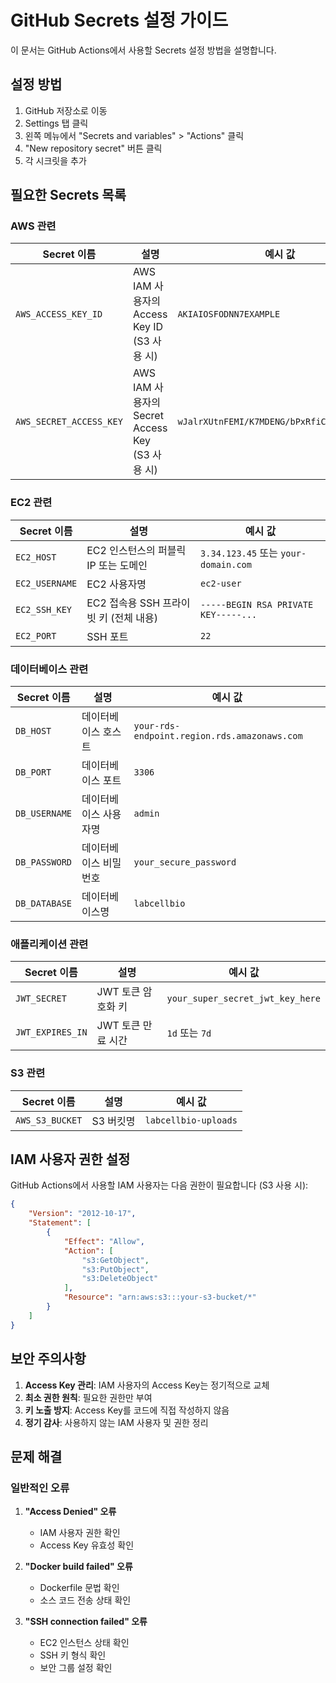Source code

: # GitHub Secrets 설정 가이드

이 문서는 GitHub Actions에서 사용할 Secrets 설정 방법을 설명합니다.

## 설정 방법

1. GitHub 저장소로 이동
2. Settings 탭 클릭
3. 왼쪽 메뉴에서 "Secrets and variables" > "Actions" 클릭
4. "New repository secret" 버튼 클릭
5. 각 시크릿을 추가

## 필요한 Secrets 목록

### AWS 관련
| Secret 이름 | 설명 | 예시 값 |
|-------------|------|---------|
| `AWS_ACCESS_KEY_ID` | AWS IAM 사용자의 Access Key ID (S3 사용 시) | `AKIAIOSFODNN7EXAMPLE` |
| `AWS_SECRET_ACCESS_KEY` | AWS IAM 사용자의 Secret Access Key (S3 사용 시) | `wJalrXUtnFEMI/K7MDENG/bPxRfiCYEXAMPLEKEY` |

### EC2 관련
| Secret 이름 | 설명 | 예시 값 |
|-------------|------|---------|
| `EC2_HOST` | EC2 인스턴스의 퍼블릭 IP 또는 도메인 | `3.34.123.45` 또는 `your-domain.com` |
| `EC2_USERNAME` | EC2 사용자명 | `ec2-user` |
| `EC2_SSH_KEY` | EC2 접속용 SSH 프라이빗 키 (전체 내용) | `-----BEGIN RSA PRIVATE KEY-----...` |
| `EC2_PORT` | SSH 포트 | `22` |

### 데이터베이스 관련
| Secret 이름 | 설명 | 예시 값 |
|-------------|------|---------|
| `DB_HOST` | 데이터베이스 호스트 | `your-rds-endpoint.region.rds.amazonaws.com` |
| `DB_PORT` | 데이터베이스 포트 | `3306` |
| `DB_USERNAME` | 데이터베이스 사용자명 | `admin` |
| `DB_PASSWORD` | 데이터베이스 비밀번호 | `your_secure_password` |
| `DB_DATABASE` | 데이터베이스명 | `labcellbio` |

### 애플리케이션 관련
| Secret 이름 | 설명 | 예시 값 |
|-------------|------|---------|
| `JWT_SECRET` | JWT 토큰 암호화 키 | `your_super_secret_jwt_key_here` |
| `JWT_EXPIRES_IN` | JWT 토큰 만료 시간 | `1d` 또는 `7d` |

### S3 관련
| Secret 이름 | 설명 | 예시 값 |
|-------------|------|---------|
| `AWS_S3_BUCKET` | S3 버킷명 | `labcellbio-uploads` |

## IAM 사용자 권한 설정

GitHub Actions에서 사용할 IAM 사용자는 다음 권한이 필요합니다 (S3 사용 시):

```json
{
    "Version": "2012-10-17",
    "Statement": [
        {
            "Effect": "Allow",
            "Action": [
                "s3:GetObject",
                "s3:PutObject",
                "s3:DeleteObject"
            ],
            "Resource": "arn:aws:s3:::your-s3-bucket/*"
        }
    ]
}
```

## 보안 주의사항

1. **Access Key 관리**: IAM 사용자의 Access Key는 정기적으로 교체
2. **최소 권한 원칙**: 필요한 권한만 부여
3. **키 노출 방지**: Access Key를 코드에 직접 작성하지 않음
4. **정기 감사**: 사용하지 않는 IAM 사용자 및 권한 정리

## 문제 해결

### 일반적인 오류

1. **"Access Denied" 오류**
   - IAM 사용자 권한 확인
   - Access Key 유효성 확인

2. **"Docker build failed" 오류**
   - Dockerfile 문법 확인
   - 소스 코드 전송 상태 확인

3. **"SSH connection failed" 오류**
   - EC2 인스턴스 상태 확인
   - SSH 키 형식 확인
   - 보안 그룹 설정 확인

- - - - -

> TASK DESCRIPTION
Find the string "Secrets" in the entries above and return each line that holds it.

> FINISHED EXERCISE
: # GitHub Secrets 설정 가이드
이 문서는 GitHub Actions에서 사용할 Secrets 설정 방법을 설명합니다.
3. 왼쪽 메뉴에서 "Secrets and variables" > "Actions" 클릭
## 필요한 Secrets 목록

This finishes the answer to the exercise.